The question of college affordability has been at the forefront of discussions concerning college access, and recent trends are offering some promising signs at improvements and financial stabilization, but authors of a set of annual reports are concerned about how the ongoing pandemic could ravage these gains.
The report, released annually by the College Board, provides the latest information on student financial aid, tuition, and other expenses associated with attending college and illustrates trends over time.
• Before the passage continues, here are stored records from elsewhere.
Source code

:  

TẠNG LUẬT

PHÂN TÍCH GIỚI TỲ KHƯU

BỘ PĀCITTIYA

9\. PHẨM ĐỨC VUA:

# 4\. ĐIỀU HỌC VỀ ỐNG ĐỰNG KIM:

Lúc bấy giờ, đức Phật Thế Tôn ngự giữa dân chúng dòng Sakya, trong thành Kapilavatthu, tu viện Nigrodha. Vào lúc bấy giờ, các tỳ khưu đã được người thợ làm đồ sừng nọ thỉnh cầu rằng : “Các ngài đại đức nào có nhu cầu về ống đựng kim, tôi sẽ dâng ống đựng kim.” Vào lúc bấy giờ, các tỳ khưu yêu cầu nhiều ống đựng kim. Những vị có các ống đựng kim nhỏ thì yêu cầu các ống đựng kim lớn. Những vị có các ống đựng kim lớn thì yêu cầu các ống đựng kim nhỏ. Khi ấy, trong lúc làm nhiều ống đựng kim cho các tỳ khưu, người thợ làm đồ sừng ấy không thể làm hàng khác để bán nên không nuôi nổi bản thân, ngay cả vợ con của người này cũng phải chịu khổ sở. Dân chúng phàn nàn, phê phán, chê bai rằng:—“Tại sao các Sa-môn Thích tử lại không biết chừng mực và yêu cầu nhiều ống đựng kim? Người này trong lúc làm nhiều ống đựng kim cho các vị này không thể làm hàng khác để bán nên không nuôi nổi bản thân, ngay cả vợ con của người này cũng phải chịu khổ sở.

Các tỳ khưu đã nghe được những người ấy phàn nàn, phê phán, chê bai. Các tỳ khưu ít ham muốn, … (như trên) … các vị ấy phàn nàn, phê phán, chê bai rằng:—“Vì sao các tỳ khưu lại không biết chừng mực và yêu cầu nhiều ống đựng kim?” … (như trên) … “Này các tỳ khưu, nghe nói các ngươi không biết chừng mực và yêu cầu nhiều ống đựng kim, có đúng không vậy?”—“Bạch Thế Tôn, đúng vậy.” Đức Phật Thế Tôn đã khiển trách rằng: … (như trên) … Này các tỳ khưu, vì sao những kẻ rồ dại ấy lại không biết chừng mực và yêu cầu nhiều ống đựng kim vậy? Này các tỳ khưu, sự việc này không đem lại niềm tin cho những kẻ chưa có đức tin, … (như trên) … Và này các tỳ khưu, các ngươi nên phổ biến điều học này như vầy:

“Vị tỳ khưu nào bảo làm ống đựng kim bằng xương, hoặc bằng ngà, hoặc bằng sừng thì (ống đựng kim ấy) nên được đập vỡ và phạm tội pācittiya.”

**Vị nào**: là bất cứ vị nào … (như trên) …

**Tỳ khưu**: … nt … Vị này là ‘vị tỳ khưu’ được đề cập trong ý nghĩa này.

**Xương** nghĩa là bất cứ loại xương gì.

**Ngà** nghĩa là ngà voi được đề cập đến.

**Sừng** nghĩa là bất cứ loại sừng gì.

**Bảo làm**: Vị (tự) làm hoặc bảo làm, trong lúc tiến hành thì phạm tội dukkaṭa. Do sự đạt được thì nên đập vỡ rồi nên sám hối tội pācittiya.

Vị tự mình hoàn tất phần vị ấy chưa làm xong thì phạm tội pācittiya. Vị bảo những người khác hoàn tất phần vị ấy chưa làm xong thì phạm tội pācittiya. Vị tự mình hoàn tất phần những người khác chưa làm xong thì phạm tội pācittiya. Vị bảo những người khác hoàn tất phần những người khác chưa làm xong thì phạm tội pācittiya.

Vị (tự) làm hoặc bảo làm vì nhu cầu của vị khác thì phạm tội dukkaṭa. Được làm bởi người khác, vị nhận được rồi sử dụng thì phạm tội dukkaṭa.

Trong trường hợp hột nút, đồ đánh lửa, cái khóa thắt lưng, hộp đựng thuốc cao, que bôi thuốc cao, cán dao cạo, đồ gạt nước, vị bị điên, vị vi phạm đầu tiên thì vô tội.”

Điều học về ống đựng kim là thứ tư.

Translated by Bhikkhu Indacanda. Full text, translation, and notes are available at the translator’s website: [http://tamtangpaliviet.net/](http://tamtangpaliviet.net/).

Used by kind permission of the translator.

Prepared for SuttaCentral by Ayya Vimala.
Notably, the report found historically low one-year percentage increases in published tuition and fees across all higher education sectors in 2020-21, with no change greater than a 2.1% increase. Although the increase in published tuition and fees has slowed, the growth over the last several decades has far outpaced increases in the median family income. Published tuition and fees at public four-year institutions, for example, have increased by 178% since 1990-91, while the median family income grew by just 28% during that same time.
Still, the average net tuition prices have been stable in the public sectors since 2011-12, with public four-year in-state institutions remaining below $4,000 and public two-year in-district institutions hovering around $0. The average net tuition at private non-profit four-year institutions has remained below $16,000.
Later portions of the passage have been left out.